What Does Lido Dominating Staking Mean For The Future Of Ethereum?
Lido DAO token holders have begun voting to determine whether the DeFi platform should reduce its staking pool.
The vote was based on the governance proposal published on June 24 and is the result of a month of deliberation over Lido’s staking dominance over whether they should self-limit to limit risk centralization or not.
Lido currently holds 31% of all staked ETH (stETH) on the PoS Ethereum blockchain, aka Beacon Chain. Staking dominance stoked fear in the Ethereum community, and critics fear it will threaten the network’s decentralization feature.
Voting is expected to end on July 1 and decide whether Lido is self-limiting. If a majority votes in favor, another vote will be held on how to limit the self.
Concerns about stETH dominance
In the governance proposal, Lido claims staking dominance will give them more voting power when the Beacon Chain goes live.
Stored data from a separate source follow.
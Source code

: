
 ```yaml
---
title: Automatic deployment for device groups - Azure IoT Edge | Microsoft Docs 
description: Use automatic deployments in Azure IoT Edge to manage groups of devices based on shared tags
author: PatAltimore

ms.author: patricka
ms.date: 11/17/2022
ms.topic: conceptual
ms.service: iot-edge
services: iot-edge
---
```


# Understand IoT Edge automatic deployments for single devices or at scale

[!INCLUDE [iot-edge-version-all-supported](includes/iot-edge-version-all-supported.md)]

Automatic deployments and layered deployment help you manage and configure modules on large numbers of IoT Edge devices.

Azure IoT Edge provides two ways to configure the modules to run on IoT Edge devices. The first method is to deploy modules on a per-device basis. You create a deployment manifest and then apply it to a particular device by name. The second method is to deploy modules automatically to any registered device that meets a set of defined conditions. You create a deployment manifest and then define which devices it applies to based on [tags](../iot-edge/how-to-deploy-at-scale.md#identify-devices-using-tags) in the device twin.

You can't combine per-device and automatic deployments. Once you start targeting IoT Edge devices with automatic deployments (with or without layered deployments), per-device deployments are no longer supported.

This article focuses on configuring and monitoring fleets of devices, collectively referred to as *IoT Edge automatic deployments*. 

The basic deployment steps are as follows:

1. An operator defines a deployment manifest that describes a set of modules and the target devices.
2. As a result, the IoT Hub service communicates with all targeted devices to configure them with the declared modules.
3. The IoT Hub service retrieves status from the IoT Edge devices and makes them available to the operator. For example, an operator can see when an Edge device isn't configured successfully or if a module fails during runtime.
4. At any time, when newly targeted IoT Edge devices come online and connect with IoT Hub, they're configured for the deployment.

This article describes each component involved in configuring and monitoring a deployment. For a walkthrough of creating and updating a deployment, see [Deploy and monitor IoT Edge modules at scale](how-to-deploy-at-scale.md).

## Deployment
As a platform that goes against centralized exchanges, such centralized voting poses an existential threat to the blockchain.
The Ethereum community has pointed to similar concerns about centralizing voting rights. This DeFi platform currently has around a third of all stETH, giving it massive voting rights when the transition to Beacon Chain is complete.
According to Vitalik Buterin, co-founder of Ethereum, no single protocol should account for the majority of ETH staking. He argues that such dominance combined with Lido’s governance structure has the potential to be a dangerous concentration point.
Furthermore, the proposal was formed on the belief that other liquidity staking protocols would also limit their exposure. This allows smaller protocols to meet supply shortages.
What does Lido dominating staking mean for ETH 2.0?
Ethereum’s transition to PoS means that the network will rely on validators to validate transactions on the blockchain, which is completely different from a PoW blockchain that requires miners to expend a lot of energy to solve math problems. complex learning.
However, to operate a validator node, users must deposit 32 ETH – a dilemma for many. On the other hand, as a staking provider, Lido allows users to bypass this requirement and earn staking rewards.
According to data from Etherscan, around 12.6 million ETH has been staked in ETH 2.0, representing 10.6% of the circulating supply of ETH. Among them, 73,369 stakers have staked around 4.2 million via Lido, making Lido the most used staking pool on Ethereum.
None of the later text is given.